The Voice of Canadian Credit Unions
Banking / Marketing /  •

Word Games

As the Office of the Superintendent of Financial Institutions put the kibosh on credit unions using the term "banking," throwing the system into an uproar, Martha Durdin, CEO of Canadian Credit Union Association, exercised diplomacy and the power of the people, compelling Ottawa to reconsider the edict.

It turns out that our mothers lied to us. When friends said things that hurt our feelings, most of us heard some version of the old nursery rhyme: Stick and stones may break my bones but words will never hurt me. 

Credit unions learned that’s not true. Words can hurt and cost you millions, if you’ve used the wrong words – or the right words – in the wrong way. Or someone suddenly decides that you have.

On June 30, the Friday before the Canada Day 150 long weekend,  the Office of the Superintendent of Financial Institutions (OSFI) issued an advisory about its intent to enforce long-ignored restrictions on the use of the terms bank, banker and banking.

The advisory has four pages of legalese. The short, plain-language version is that credit unions could no longer use those words at all to describe their business activities. The biggest challenge: a ban on the term banking, since most people think it’s a generic description of the activities they carry out at a credit union or bank.

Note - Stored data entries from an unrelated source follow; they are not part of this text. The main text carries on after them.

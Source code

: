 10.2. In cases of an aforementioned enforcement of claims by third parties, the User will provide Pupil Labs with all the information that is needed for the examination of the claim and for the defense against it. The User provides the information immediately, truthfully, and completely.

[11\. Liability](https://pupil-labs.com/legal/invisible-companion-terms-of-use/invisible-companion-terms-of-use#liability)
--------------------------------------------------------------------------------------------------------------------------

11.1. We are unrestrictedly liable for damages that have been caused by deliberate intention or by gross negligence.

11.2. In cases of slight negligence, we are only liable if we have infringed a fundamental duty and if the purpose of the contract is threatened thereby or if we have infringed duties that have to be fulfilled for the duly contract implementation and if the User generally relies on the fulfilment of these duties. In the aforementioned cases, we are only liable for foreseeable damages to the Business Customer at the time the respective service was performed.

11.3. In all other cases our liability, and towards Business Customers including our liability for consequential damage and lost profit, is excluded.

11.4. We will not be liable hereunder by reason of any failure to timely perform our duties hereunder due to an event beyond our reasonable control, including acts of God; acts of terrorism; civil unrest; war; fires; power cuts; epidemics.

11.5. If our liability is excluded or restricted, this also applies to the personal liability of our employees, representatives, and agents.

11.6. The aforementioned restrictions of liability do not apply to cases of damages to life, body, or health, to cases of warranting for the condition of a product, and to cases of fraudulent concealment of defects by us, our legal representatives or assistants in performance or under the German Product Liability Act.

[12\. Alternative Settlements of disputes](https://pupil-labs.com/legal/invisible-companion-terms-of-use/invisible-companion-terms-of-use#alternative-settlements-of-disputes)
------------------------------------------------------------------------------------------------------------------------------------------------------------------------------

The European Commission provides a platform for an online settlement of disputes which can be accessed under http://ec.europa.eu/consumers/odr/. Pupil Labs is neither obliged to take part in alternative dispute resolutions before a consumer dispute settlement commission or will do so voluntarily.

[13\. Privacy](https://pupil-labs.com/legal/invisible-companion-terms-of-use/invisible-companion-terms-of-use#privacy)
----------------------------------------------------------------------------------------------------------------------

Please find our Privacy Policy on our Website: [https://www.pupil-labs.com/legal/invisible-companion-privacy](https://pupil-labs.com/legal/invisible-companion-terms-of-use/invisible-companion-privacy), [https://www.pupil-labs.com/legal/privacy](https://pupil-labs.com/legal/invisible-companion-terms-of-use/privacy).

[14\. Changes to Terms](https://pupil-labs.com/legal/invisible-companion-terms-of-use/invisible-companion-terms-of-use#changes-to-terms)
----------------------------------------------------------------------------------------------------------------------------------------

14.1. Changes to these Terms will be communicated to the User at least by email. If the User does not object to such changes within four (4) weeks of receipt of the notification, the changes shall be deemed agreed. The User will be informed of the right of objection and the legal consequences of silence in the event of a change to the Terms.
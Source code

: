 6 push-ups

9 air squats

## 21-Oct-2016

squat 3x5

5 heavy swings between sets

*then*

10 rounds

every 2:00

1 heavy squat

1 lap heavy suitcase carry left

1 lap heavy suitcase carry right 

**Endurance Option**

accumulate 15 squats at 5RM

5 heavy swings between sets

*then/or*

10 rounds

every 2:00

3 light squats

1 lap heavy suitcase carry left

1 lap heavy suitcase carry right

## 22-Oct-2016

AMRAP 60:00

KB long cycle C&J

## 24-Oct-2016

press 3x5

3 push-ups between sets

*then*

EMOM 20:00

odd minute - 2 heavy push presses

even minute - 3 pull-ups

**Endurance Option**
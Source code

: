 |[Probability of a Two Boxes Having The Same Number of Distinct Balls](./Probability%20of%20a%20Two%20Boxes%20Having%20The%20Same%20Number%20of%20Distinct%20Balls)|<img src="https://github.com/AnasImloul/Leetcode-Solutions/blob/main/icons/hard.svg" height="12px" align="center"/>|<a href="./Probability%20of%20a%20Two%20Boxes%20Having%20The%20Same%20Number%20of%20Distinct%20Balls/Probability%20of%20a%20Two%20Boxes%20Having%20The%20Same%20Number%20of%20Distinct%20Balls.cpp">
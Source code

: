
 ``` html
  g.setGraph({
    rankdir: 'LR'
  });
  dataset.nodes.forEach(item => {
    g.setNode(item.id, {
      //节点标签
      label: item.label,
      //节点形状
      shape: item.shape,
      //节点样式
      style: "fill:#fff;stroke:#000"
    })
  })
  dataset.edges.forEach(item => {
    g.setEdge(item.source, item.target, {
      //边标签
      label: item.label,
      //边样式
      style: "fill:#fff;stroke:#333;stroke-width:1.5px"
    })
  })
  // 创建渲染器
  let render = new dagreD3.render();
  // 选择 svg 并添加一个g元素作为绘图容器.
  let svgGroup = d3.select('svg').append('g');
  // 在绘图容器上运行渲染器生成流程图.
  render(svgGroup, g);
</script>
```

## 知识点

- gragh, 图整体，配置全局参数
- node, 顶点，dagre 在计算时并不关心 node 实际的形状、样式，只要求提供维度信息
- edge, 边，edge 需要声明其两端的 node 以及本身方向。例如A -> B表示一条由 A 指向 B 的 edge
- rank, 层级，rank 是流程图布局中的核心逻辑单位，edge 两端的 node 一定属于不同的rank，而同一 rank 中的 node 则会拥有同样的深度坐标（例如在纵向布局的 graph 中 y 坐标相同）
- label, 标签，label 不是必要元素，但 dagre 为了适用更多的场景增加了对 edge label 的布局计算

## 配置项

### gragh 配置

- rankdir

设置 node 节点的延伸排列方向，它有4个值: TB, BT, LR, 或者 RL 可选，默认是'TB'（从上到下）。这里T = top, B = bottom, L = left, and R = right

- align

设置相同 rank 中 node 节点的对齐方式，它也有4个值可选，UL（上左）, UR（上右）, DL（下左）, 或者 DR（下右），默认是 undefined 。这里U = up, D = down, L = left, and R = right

The advisory from Carolyn Rogers, OSFI’s assistant superintendent, Regulation Sector, says only federally regulated organizations can use those words and set out deadlines for credit unions to change their current practices: Dec. 31, 2017 for websites, print materials by June 30, 2018 and physical signage by June 30, 2019.

To verb or not to verb

Restrictions on use of the word bank have been in place since 1880, with many amendments over the years. Credit unions don’t want to call themselves banks, or, heaven forbid, bankers, but argue that banking is a common verb to describe the activities they carry out.

To say the advisory was a disappointment to the Canadian Credit Union Association (CCUA), which had dedicated significant advocacy efforts towards ghting these restrictions, would be an understatement. Almost immediately, CCUA launched an unprecedented blitz as credit unions staff and leaders used social media and traditional media to get out the message that they didn’t support the new ruling.

“We like to keep the difference between a bank and how it’s regulated but we want to continue to use terms that people understand.” – Brent Zorgdrager 

Brent Zorgdrager, CEO of Kitchener, Ont.’s Kindred Credit Union (21,000 members, $1 billion in assets), told CBC he did not oppose OSFI enforcing regulations against credit unions using the term as a noun and describing themselves as a bank. But Zorgdrager wants to continue to use the terms as verbs about what they do. He believes banning the words would create confusion. “We like to keep the difference between a bank and how it’s regulated but we want to continue to use terms that people understand.”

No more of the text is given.